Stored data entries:
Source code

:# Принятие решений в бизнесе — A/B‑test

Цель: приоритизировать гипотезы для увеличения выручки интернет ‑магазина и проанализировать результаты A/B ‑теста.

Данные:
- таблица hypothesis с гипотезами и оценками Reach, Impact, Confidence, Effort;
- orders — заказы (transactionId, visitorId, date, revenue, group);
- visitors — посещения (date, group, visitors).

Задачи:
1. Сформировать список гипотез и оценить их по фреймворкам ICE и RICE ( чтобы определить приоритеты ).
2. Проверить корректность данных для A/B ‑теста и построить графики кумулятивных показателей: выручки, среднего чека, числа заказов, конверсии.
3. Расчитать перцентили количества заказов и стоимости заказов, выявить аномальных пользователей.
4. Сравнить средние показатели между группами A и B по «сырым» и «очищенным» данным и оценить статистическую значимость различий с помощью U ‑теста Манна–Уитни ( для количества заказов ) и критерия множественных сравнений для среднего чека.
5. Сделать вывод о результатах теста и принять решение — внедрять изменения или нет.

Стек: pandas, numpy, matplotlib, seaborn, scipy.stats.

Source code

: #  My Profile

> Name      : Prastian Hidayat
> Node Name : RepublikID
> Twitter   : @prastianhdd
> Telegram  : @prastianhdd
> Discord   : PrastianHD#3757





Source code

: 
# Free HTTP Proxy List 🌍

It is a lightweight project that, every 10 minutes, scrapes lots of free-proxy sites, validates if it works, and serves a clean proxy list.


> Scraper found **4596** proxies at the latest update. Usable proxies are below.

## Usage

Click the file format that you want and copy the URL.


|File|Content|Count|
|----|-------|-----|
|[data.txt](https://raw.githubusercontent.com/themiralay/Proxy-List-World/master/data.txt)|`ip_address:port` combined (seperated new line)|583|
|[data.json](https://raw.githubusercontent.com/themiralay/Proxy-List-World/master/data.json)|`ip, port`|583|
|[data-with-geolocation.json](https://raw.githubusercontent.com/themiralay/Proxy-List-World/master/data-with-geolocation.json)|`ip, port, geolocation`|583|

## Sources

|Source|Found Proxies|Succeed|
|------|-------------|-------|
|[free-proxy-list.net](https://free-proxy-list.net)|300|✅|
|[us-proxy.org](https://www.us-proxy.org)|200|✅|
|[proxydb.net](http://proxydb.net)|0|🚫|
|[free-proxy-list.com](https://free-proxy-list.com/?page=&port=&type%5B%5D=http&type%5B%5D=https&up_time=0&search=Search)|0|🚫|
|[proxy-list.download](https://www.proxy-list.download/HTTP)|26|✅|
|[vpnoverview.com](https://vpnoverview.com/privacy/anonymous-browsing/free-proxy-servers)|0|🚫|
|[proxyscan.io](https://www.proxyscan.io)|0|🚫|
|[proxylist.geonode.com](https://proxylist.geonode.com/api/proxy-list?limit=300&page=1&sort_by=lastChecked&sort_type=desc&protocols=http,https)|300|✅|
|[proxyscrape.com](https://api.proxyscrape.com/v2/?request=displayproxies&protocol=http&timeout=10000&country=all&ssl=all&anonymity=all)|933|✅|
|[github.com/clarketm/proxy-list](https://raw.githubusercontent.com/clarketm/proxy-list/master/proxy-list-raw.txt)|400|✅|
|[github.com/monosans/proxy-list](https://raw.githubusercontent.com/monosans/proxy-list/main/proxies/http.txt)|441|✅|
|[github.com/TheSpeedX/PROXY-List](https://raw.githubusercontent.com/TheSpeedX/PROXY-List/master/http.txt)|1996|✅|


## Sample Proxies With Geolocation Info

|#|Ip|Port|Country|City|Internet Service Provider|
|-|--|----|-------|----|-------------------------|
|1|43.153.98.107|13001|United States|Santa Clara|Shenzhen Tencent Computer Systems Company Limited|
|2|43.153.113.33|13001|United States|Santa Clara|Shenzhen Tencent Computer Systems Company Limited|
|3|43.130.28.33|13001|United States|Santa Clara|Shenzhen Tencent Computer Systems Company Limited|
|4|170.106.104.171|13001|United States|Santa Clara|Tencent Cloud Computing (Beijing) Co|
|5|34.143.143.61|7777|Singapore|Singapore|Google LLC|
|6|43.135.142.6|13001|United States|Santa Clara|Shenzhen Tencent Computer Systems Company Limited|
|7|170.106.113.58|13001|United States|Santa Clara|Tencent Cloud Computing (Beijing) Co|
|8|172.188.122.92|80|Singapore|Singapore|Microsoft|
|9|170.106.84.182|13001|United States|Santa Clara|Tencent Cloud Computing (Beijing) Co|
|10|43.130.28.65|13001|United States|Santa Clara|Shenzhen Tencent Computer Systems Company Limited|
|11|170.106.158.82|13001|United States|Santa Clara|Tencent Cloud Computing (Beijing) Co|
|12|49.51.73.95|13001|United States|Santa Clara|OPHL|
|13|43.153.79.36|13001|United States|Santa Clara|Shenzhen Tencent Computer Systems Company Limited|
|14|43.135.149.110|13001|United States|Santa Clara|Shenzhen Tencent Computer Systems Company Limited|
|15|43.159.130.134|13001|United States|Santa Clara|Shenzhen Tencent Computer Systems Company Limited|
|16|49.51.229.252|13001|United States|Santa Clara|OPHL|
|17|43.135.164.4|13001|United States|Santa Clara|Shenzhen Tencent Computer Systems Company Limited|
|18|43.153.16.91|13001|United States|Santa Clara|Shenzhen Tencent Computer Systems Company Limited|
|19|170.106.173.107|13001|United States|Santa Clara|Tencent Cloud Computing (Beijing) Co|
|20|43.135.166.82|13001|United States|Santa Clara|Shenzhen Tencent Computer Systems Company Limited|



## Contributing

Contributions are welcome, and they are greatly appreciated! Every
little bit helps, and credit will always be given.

# [TASK STATEMENT]
Write the data out once more, exactly as it was given.

# [RESULT OF THE TASK]
Source code

:# Принятие решений в бизнесе — A/B‑test

Цель: приоритизировать гипотезы для увеличения выручки интернет ‑магазина и проанализировать результаты A/B ‑теста.

Данные:
- таблица hypothesis с гипотезами и оценками Reach, Impact, Confidence, Effort;
- orders — заказы (transactionId, visitorId, date, revenue, group);
- visitors — посещения (date, group, visitors).

Задачи:
1. Сформировать список гипотез и оценить их по фреймворкам ICE и RICE ( чтобы определить приоритеты ).
2. Проверить корректность данных для A/B ‑теста и построить графики кумулятивных показателей: выручки, среднего чека, числа заказов, конверсии.
3. Расчитать перцентили количества заказов и стоимости заказов, выявить аномальных пользователей.
4. Сравнить средние показатели между группами A и B по «сырым» и «очищенным» данным и оценить статистическую значимость различий с помощью U ‑теста Манна–Уитни ( для количества заказов ) и критерия множественных сравнений для среднего чека.
5. Сделать вывод о результатах теста и принять решение — внедрять изменения или нет.

Стек: pandas, numpy, matplotlib, seaborn, scipy.stats.

Source code

: #  My Profile

> Name      : Prastian Hidayat
> Node Name : RepublikID
> Twitter   : @prastianhdd
> Telegram  : @prastianhdd
> Discord   : PrastianHD#3757





Source code

: 
# Free HTTP Proxy List 🌍

It is a lightweight project that, every 10 minutes, scrapes lots of free-proxy sites, validates if it works, and serves a clean proxy list.


> Scraper found **4596** proxies at the latest update. Usable proxies are below.

## Usage

Click the file format that you want and copy the URL.


|File|Content|Count|
|----|-------|-----|
|[data.txt](https://raw.githubusercontent.com/themiralay/Proxy-List-World/master/data.txt)|`ip_address:port` combined (seperated new line)|583|
|[data.json](https://raw.githubusercontent.com/themiralay/Proxy-List-World/master/data.json)|`ip, port`|583|
|[data-with-geolocation.json](https://raw.githubusercontent.com/themiralay/Proxy-List-World/master/data-with-geolocation.json)|`ip, port, geolocation`|583|

## Sources

|Source|Found Proxies|Succeed|
|------|-------------|-------|
|[free-proxy-list.net](https://free-proxy-list.net)|300|✅|
|[us-proxy.org](https://www.us-proxy.org)|200|✅|
|[proxydb.net](http://proxydb.net)|0|🚫|
|[free-proxy-list.com](https://free-proxy-list.com/?page=&port=&type%5B%5D=http&type%5B%5D=https&up_time=0&search=Search)|0|🚫|
|[proxy-list.download](https://www.proxy-list.download/HTTP)|26|✅|
|[vpnoverview.com](https://vpnoverview.com/privacy/anonymous-browsing/free-proxy-servers)|0|🚫|
|[proxyscan.io](https://www.proxyscan.io)|0|🚫|
|[proxylist.geonode.com](https://proxylist.geonode.com/api/proxy-list?limit=300&page=1&sort_by=lastChecked&sort_type=desc&protocols=http,https)|300|✅|
|[proxyscrape.com](https://api.proxyscrape.com/v2/?request=displayproxies&protocol=http&timeout=10000&country=all&ssl=all&anonymity=all)|933|✅|
|[github.com/clarketm/proxy-list](https://raw.githubusercontent.com/clarketm/proxy-list/master/proxy-list-raw.txt)|400|✅|
|[github.com/monosans/proxy-list](https://raw.githubusercontent.com/monosans/proxy-list/main/proxies/http.txt)|441|✅|
|[github.com/TheSpeedX/PROXY-List](https://raw.githubusercontent.com/TheSpeedX/PROXY-List/master/http.txt)|1996|✅|


## Sample Proxies With Geolocation Info

|#|Ip|Port|Country|City|Internet Service Provider|
|-|--|----|-------|----|-------------------------|
|1|43.153.98.107|13001|United States|Santa Clara|Shenzhen Tencent Computer Systems Company Limited|
|2|43.153.113.33|13001|United States|Santa Clara|Shenzhen Tencent Computer Systems Company Limited|
|3|43.130.28.33|13001|United States|Santa Clara|Shenzhen Tencent Computer Systems Company Limited|
|4|170.106.104.171|13001|United States|Santa Clara|Tencent Cloud Computing (Beijing) Co|
|5|34.143.143.61|7777|Singapore|Singapore|Google LLC|
|6|43.135.142.6|13001|United States|Santa Clara|Shenzhen Tencent Computer Systems Company Limited|
|7|170.106.113.58|13001|United States|Santa Clara|Tencent Cloud Computing (Beijing) Co|
|8|172.188.122.92|80|Singapore|Singapore|Microsoft|
|9|170.106.84.182|13001|United States|Santa Clara|Tencent Cloud Computing (Beijing) Co|
|10|43.130.28.65|13001|United States|Santa Clara|Shenzhen Tencent Computer Systems Company Limited|
|11|170.106.158.82|13001|United States|Santa Clara|Tencent Cloud Computing (Beijing) Co|
|12|49.51.73.95|13001|United States|Santa Clara|OPHL|
|13|43.153.79.36|13001|United States|Santa Clara|Shenzhen Tencent Computer Systems Company Limited|
|14|43.135.149.110|13001|United States|Santa Clara|Shenzhen Tencent Computer Systems Company Limited|
|15|43.159.130.134|13001|United States|Santa Clara|Shenzhen Tencent Computer Systems Company Limited|
|16|49.51.229.252|13001|United States|Santa Clara|OPHL|
|17|43.135.164.4|13001|United States|Santa Clara|Shenzhen Tencent Computer Systems Company Limited|
|18|43.153.16.91|13001|United States|Santa Clara|Shenzhen Tencent Computer Systems Company Limited|
|19|170.106.173.107|13001|United States|Santa Clara|Tencent Cloud Computing (Beijing) Co|
|20|43.135.166.82|13001|United States|Santa Clara|Shenzhen Tencent Computer Systems Company Limited|



## Contributing

Contributions are welcome, and they are greatly appreciated! Every
little bit helps, and credit will always be given.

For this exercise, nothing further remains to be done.